"My paintings are not concerned with the surface appearance of people or things but try to express something of the fundamental spiritual reality behind this surface appearance. I try to express in visible form the oneness and unity of this invisible power, binding all things into one whole. I try to express something of the universal and timeless truths behind the stories of the Bible.”
For John Reilly the unseen reality manifests itself both through pattern - “the oneness and unity of this invisible power, binding all things into one whole” - and through story - “the universal and timeless truths behind the stories of the Bible”.

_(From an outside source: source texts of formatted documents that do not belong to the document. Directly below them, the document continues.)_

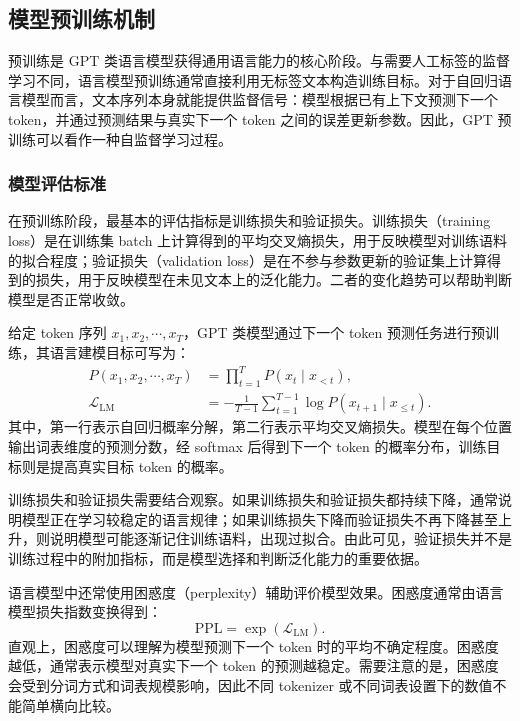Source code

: \documentclass[UTF8,a4paper,zihao=-4,fontset=none]{ctexart}
\numberwithin{equation}{section}
\begin{document}
\subsection{模型预训练机制}

预训练是 GPT 类语言模型获得通用语言能力的核心阶段。与需要人工标签的监督学习不同，语言模型预训练通常直接利用无标签文本构造训练目标。对于自回归语言模型而言，文本序列本身就能提供监督信号：模型根据已有上下文预测下一个 token，并通过预测结果与真实下一个 token 之间的误差更新参数。因此，GPT 预训练可以看作一种自监督学习过程。

\subsubsection{模型评估标准}

在预训练阶段，最基本的评估指标是训练损失和验证损失。训练损失（training loss）是在训练集 batch 上计算得到的平均交叉熵损失，用于反映模型对训练语料的拟合程度；验证损失（validation loss）是在不参与参数更新的验证集上计算得到的损失，用于反映模型在未见文本上的泛化能力。二者的变化趋势可以帮助判断模型是否正常收敛。

给定 token 序列 $x_1,x_2,\cdots,x_T$，GPT 类模型通过下一个 token 预测任务进行预训练，其语言建模目标可写为：
\begin{equation}
\begin{aligned}
P(x_1,x_2,\cdots,x_T)
&=\prod_{t=1}^{T}P(x_t\mid x_{<t}),\\
\mathcal{L}_{\mathrm{LM}}
&=-\frac{1}{T-1}\sum_{t=1}^{T-1}
\log P(x_{t+1}\mid x_{\leq t}) .
\end{aligned}
\label{eq:pretraining_objective}
\end{equation}
其中，第一行表示自回归概率分解，第二行表示平均交叉熵损失。模型在每个位置输出词表维度的预测分数，经 softmax 后得到下一个 token 的概率分布，训练目标则是提高真实目标 token 的概率。

训练损失和验证损失需要结合观察。如果训练损失和验证损失都持续下降，通常说明模型正在学习较稳定的语言规律；如果训练损失下降而验证损失不再下降甚至上升，则说明模型可能逐渐记住训练语料，出现过拟合。由此可见，验证损失并不是训练过程中的附加指标，而是模型选择和判断泛化能力的重要依据。

语言模型中还常使用困惑度（perplexity）辅助评价模型效果。困惑度通常由语言模型损失指数变换得到：
\[
\mathrm{PPL}=\exp(\mathcal{L}_{\mathrm{LM}}).
\]
直观上，困惑度可以理解为模型预测下一个 token 时的平均不确定程度。困惑度越低，通常表示模型对真实下一个 token 的预测越稳定。需要注意的是，困惑度会受到分词方式和词表规模影响，因此不同 tokenizer 或不同词表设置下的数值不能简单横向比较。
\end{document}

Using lessons learnt from Orphism and Rayonism, Reilly constructs a pattern of rippling rays emanating from a central source of light. Within this structure he sets objects and figures composed of abstract shapes and colours that are indicative of their spiritual qualities. A picture may include, for example, a rock-like formation, an animal, a human figure and a plant shape held together, underpinned, in eternal circulation by the central point, which some may see as a pictorial device structuring a work of beauty and others as symbolic of God. In Universal Power - The Fourth Day of Creation we are shown a snapshot of creation, of the first reconciliation of shape and form. As Reilly's abstract shapes spiral out from the central point they coalesce into those same fundamental, elemental shapes of bird, plant and human life.
Reilly has made a profound use of the circle in his work in order to depict the wholeness that he finds in the world and life that God has created. His technique of colour fragments emanating from a central source enables him to suggest that his archetypal images of creation and the landscape are both, filled with the emanating rays and linked by them into a unified circle. His paintings therefore suggest the way in which we are linked both by being the creation of God and by being indwelt by his spirit.
A similar approach can be seen in the work of Vincent Van Gogh and Cecil Collins where movement, of brush stokes, line, dots, and dashes, indicate a sense of force that informs both the natural world and human beings. Van Gogh describes this as expressing "that something of the eternal which the halo used to symbolise".
Such paintings recreate afresh, in modern styles, aspects of Celtic Christian thought. These artists have found a means of applying the Celtic image of the circle, with its message of a perfect wholeness, through modern fragmentary art techniques.